On ne saurait préciser l’année de la fondation de l’église de Touches. Son clocher massif avec une toiture en double bâtière, percé de baies en plein cintre, ses contreforts consolidant les murs de ses nefs, son aspect extérieur est nettement roman. Il fut sans doute édifié entre 1220 et 1245 par l’un des seigneurs du château de Montaigu.église de Touches

 L’intérieur se compose d’une nef flanquée de deux collatéraux dont le chœur se détache vers l’est dans le prolongement de la nef centrale formant un transept non saillant.

C’est la partie la plus ancienne. Les voûtes sont brisées et reposent leurs arêtes sur des croisées d’ogives. Les arcs ogivaux diagonaux sont supportés par des culs-de-lampe sculptés ; ceux du chœur sont ornés de motifs floraux, les autres sont simplement taillés à facettes ; sauf un, dans le transept, au nord qui porte une tête à peine ébauchée, et un autre, qui est orné d’un serpent à 2 têtes. La voûte du clocher se pare d’une clef de voûte fleuronnée agrémentée d’une tête sculptée. Les arcs doubleaux sont sur des plates-bandes se coupant en arc brisé. Tous les sommiers portants ces doubleaux sont de profil roman.

Les fenêtres sont en arc brisé ou en plein cintre, peu larges ; sauf celle qui s’ouvrait derrière l’autel de type gothique à remplage.

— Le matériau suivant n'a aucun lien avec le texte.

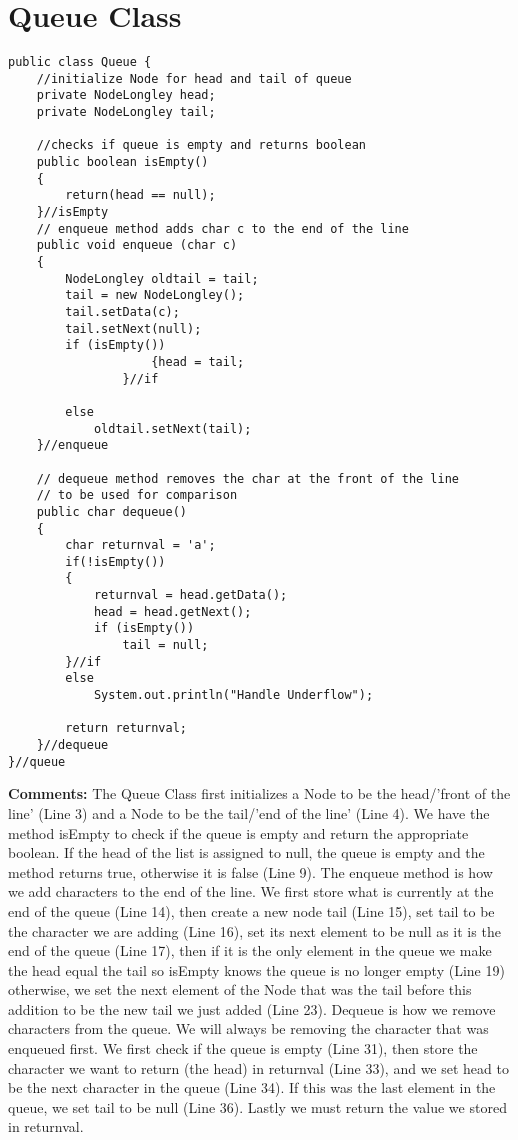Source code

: \documentclass{article}
\begin{document}
\section{Queue Class}
\begin{lstlisting}[frame =single,
backgroundcolor = \color{grey!12}]
public class Queue {
	//initialize Node for head and tail of queue
	private NodeLongley head;
	private NodeLongley tail;
	
	//checks if queue is empty and returns boolean
	public boolean isEmpty()
	{
		return(head == null);
	}//isEmpty
	// enqueue method adds char c to the end of the line 
	public void enqueue (char c) 
	{
		NodeLongley oldtail = tail;
		tail = new NodeLongley();
		tail.setData(c);
		tail.setNext(null);
		if (isEmpty())
    	        	{head = tail;
	        	}//if	
	       
		else
			oldtail.setNext(tail);
	}//enqueue
	
	// dequeue method removes the char at the front of the line 
	// to be used for comparison 
	public char dequeue()
	{
		char returnval = 'a';
		if(!isEmpty()) 
		{
			returnval = head.getData();
			head = head.getNext();
			if (isEmpty())
				tail = null;
		}//if
		else 
			System.out.println("Handle Underflow");
		
		return returnval;
	}//dequeue
}//queue
\end{lstlisting}
\textbf{Comments:}
The Queue Class first initializes a Node to be the head/'front of the line' (Line 3) and a Node to be the tail/'end of the line' (Line 4). We have the method isEmpty to check if the queue is empty and return the appropriate boolean. If the head of the list is assigned to null, the queue is empty and the method returns true, otherwise it is false (Line 9). The enqueue method is how we add characters to the end of the line. We first store what is currently at the end of the queue (Line 14), then create a new node tail (Line 15), set tail to be the character we are adding (Line 16), set its next element to be null as it is the end of the queue (Line 17), then if it is the only element in the queue we make the head equal the tail so isEmpty knows the queue is no longer empty (Line 19) otherwise, we set the next element of the Node that was the tail before this addition to be the new tail we just added (Line 23). Dequeue is how we remove characters from the queue. We will always be removing the character that was enqueued first. We first check if the queue is empty (Line 31), then store the character we want to return (the head) in returnval (Line 33), and we set head to be the next character in the queue (Line 34). If this was the last element in the queue, we set tail to be null (Line 36). Lastly we must return the value we stored in returnval. 
\end{document}
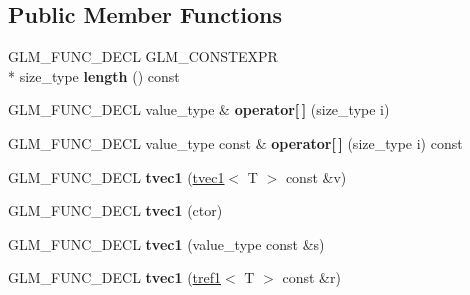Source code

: \subsection*{Public Member Functions}
\begin{DoxyCompactItemize}
\item 
\hypertarget{structglm_1_1detail_1_1tvec1_a36558123300b2a66c51b62a17bee3657}{G\-L\-M\-\_\-\-F\-U\-N\-C\-\_\-\-D\-E\-C\-L G\-L\-M\-\_\-\-C\-O\-N\-S\-T\-E\-X\-P\-R \\*
size\-\_\-type {\bfseries length} () const }\label{structglm_1_1detail_1_1tvec1_a36558123300b2a66c51b62a17bee3657}

\item 
\hypertarget{structglm_1_1detail_1_1tvec1_a20e586dbb0fdfd345c66250a776b1246}{G\-L\-M\-\_\-\-F\-U\-N\-C\-\_\-\-D\-E\-C\-L value\-\_\-type \& {\bfseries operator\mbox{[}$\,$\mbox{]}} (size\-\_\-type i)}\label{structglm_1_1detail_1_1tvec1_a20e586dbb0fdfd345c66250a776b1246}

\item 
\hypertarget{structglm_1_1detail_1_1tvec1_ad8458f51c2f212caf4f1a66ca507514b}{G\-L\-M\-\_\-\-F\-U\-N\-C\-\_\-\-D\-E\-C\-L value\-\_\-type const \& {\bfseries operator\mbox{[}$\,$\mbox{]}} (size\-\_\-type i) const }\label{structglm_1_1detail_1_1tvec1_ad8458f51c2f212caf4f1a66ca507514b}

\item 
\hypertarget{structglm_1_1detail_1_1tvec1_a223f0b0626a866f6d6eff1110623a20d}{G\-L\-M\-\_\-\-F\-U\-N\-C\-\_\-\-D\-E\-C\-L {\bfseries tvec1} (\hyperlink{structglm_1_1detail_1_1tvec1}{tvec1}$<$ T $>$ const \&v)}\label{structglm_1_1detail_1_1tvec1_a223f0b0626a866f6d6eff1110623a20d}

\item 
\hypertarget{structglm_1_1detail_1_1tvec1_a6a152450aeaad0f0f87e5bc3f8b0bf84}{G\-L\-M\-\_\-\-F\-U\-N\-C\-\_\-\-D\-E\-C\-L {\bfseries tvec1} (ctor)}\label{structglm_1_1detail_1_1tvec1_a6a152450aeaad0f0f87e5bc3f8b0bf84}

\item 
\hypertarget{structglm_1_1detail_1_1tvec1_a4ad3cf1387e53c9b86958ffca9010b57}{G\-L\-M\-\_\-\-F\-U\-N\-C\-\_\-\-D\-E\-C\-L {\bfseries tvec1} (value\-\_\-type const \&s)}\label{structglm_1_1detail_1_1tvec1_a4ad3cf1387e53c9b86958ffca9010b57}

\item 
\hypertarget{structglm_1_1detail_1_1tvec1_a3520e427bc4946bb1b38b9727dcc5d8f}{G\-L\-M\-\_\-\-F\-U\-N\-C\-\_\-\-D\-E\-C\-L {\bfseries tvec1} (\hyperlink{structglm_1_1detail_1_1tref1}{tref1}$<$ T $>$ const \&r)}\label{structglm_1_1detail_1_1tvec1_a3520e427bc4946bb1b38b9727dcc5d8f}


\end{DoxyCompactItemize}
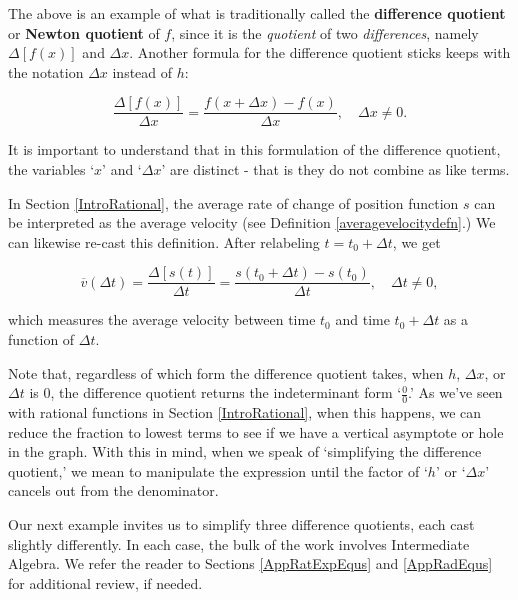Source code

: The above is an example of what is traditionally called the  \textbf{difference quotient}  or  \textbf{Newton quotient} of $f$, since it is the \textit{quotient} of two \textit{differences}, namely $\Delta[f(x)]$ and $\Delta x$. Another formula for the difference quotient sticks keeps with the notation $\Delta x$ instead of $h$:


\[ \dfrac{\Delta[f(x)]}{\Delta x} = \dfrac{f(x+\Delta x)-f(x)}{\Delta x}, \quad \Delta x \neq 0.\]


It is important to understand that in this formulation of the difference quotient, the variables `$x$' and `$\Delta x$' are distinct - that is they do not combine as like terms. 

In Section \ref{IntroRational},   the average rate of change of  position function $s$ can be interpreted as the average velocity (see Definition  \ref{averagevelocitydefn}.)  We can likewise re-cast this definition.  After relabeling $t = t_{0}+ \Delta t$, we get

\[ \overline{v}(\Delta t) = \dfrac{\Delta [s(t)]}{\Delta t} = \dfrac{s(t_{0} + \Delta t) - s(t_{0})}{\Delta t}, \quad \Delta t \neq 0, \]

which measures the average velocity between time $t_{0}$ and time $t_{0} + \Delta t$ as a function of $\Delta t$.

Note that, regardless of which form the difference quotient takes, when $h$,  $\Delta x$, or  $\Delta t$ is $0$, the difference quotient returns the indeterminant form `$\frac{0}{0}$.' As we've seen with rational functions in Section \ref{IntroRational}, when this happens, we can reduce the fraction to lowest terms to see if we have a vertical asymptote or hole in the graph.  With this in mind,  when we speak of `simplifying the difference quotient,' we mean to manipulate the expression until the factor of `$h$' or `$\Delta x$' cancels out from the denominator. 

Our next example invites us to simplify three difference quotients, each cast slightly differently.  In each case, the bulk of the work involves Intermediate Algebra. We refer the reader to Sections \ref{AppRatExpEqus} and \ref{AppRadEqus} for additional review, if needed.

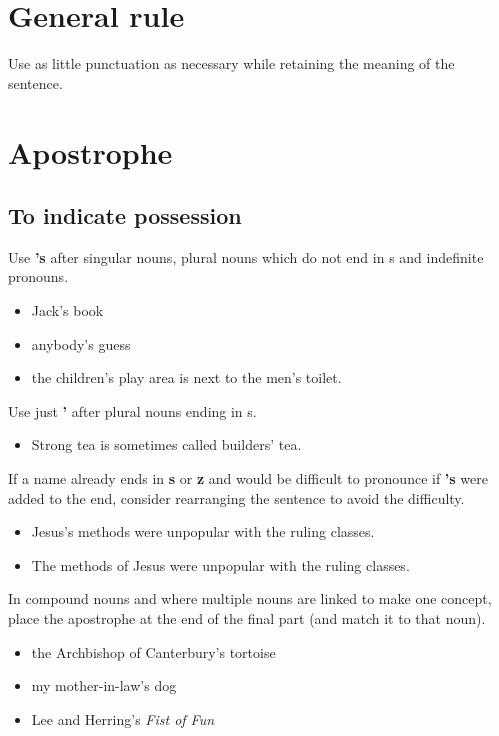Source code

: \documentclass[11pt,a4paper]{book}
\newcommand{\cmark}{{\color{green(html/cssgreen)}\checkmark}}%
\begin{document}
		\section{General rule}
		Use as little punctuation as necessary while retaining the meaning of the sentence.
		\section{Apostrophe}
			\subsection{To indicate possession}
			Use \textbf{'s} after singular nouns, plural nouns which do not end in s and indefinite pronouns.
			{\firasans \begin{mdframed}[backgroundcolor=aliceblue] \begin{itemize}[label=\cmark]
				\item Jack's book
				\item anybody's guess
				\item the children's play area is next to the men's toilet.
			\end{itemize} \end{mdframed} }
			Use just \textbf{'} after plural nouns ending in s.
			{\firasans \begin{mdframed}[backgroundcolor=aliceblue] \begin{itemize}[label=\cmark]
				\item Strong tea is sometimes called builders' tea.
			\end{itemize} \end{mdframed} }
			If a name already ends in \textbf{s} or \textbf{z} and would be difficult to pronounce if \textbf{'s} were added to the end, consider rearranging the sentence to avoid the difficulty.
			{\firasans \begin{mdframed}[backgroundcolor=aliceblue] \begin{itemize}[label=\cmark]
				\item Jesus's methods were unpopular with the ruling classes.
				\item[OR \cmark] The methods of Jesus were unpopular with the ruling classes.
			\end{itemize} \end{mdframed} }
			\newpage
			In compound nouns and where multiple nouns are linked to make one concept, place the apostrophe at the end of the final part (and match it to that noun).
			{\firasans \begin{mdframed}[backgroundcolor=aliceblue] \begin{itemize}[label=\cmark]
				\item the Archbishop of Canterbury's tortoise
				\item my mother-in-law's dog
				\item Lee and Herring's \textit{Fist of Fun}
			\end{itemize} \end{mdframed} }
\end{document}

 L’extérieur porte la marque du XIIIe siècle, le toit du chœur est orné de corbeaux de corniche de différentes formes, dont l’un figure comme une tête grossièrement ébauchée. Son gâble est orné de corbeaux également, surmonté d’une croix datée de 1551 (elle se trouve au dessus porche).

La porte du collatéral sud était abritée extérieurement par un porche en charpente ; on peut encore apercevoir les deux corbeaux qui supportaient la poutre supérieure.

Au milieu du pignon ouest devait s’ouvrir la grande porte. Tout près de l’entrée se trouvait probablement l’escalier donnant accès au clocher. La toiture est entièrement en laves.

 Le clocher est rectangulaire (6 msur4,5 mintérieurement à la base). Ses quatre pignons supportent deux toits qui se coupent à angle droit, pour former une double bâtière, disposition très rare dans la région. Il est ajouré sur chacune de ses faces de deux étages d’ouïes géminées plein cintre. Sous chaque pignon, on remarque un occulus et aux angles des murs quatre gargouilles massives.

Les voûtes des fenêtres supérieures reposent sur deux colonnes jumelles de forme octogonale placées en délit. Elles sont toutes surmontées de chapiteaux ornés de feuilles de chêne ; ce qui indique que le côté sud-ouest offrait déjà, comme aujourd’hui, le meilleur coup d’œil d’ensemble du monument ; c’était également par là qu’arrivaient les notabilités logées au château de MONTAIGU.

 En 1561, devant l’augmentation de la population, l’église fut agrandie de deux travées, chacune de cinq mètres de long, dans lesquelles on conserva le style primitif, sauf pour les piliers qui sont cylindriques et les fenêtres qui sont en plein cintre. Une seule toiture à deux pentes recouvre la nef et les collatéraux. La sacristie fut ajoutée en 1790 derrière le chœur.

 Au dessus de la grande porte d’entrée, sont représentées les armes du Duc d’AUMONT placées en 1561.     On remarque également à l’intérieur quatre statues de bois du XVIIe siècle, oeuvres de DUBOIS, et deux tableaux du XVIIème  siècle attribués à Franck LE JEUNE, peintre flamand, offerts au 18ème siècle par le Général Duhesme.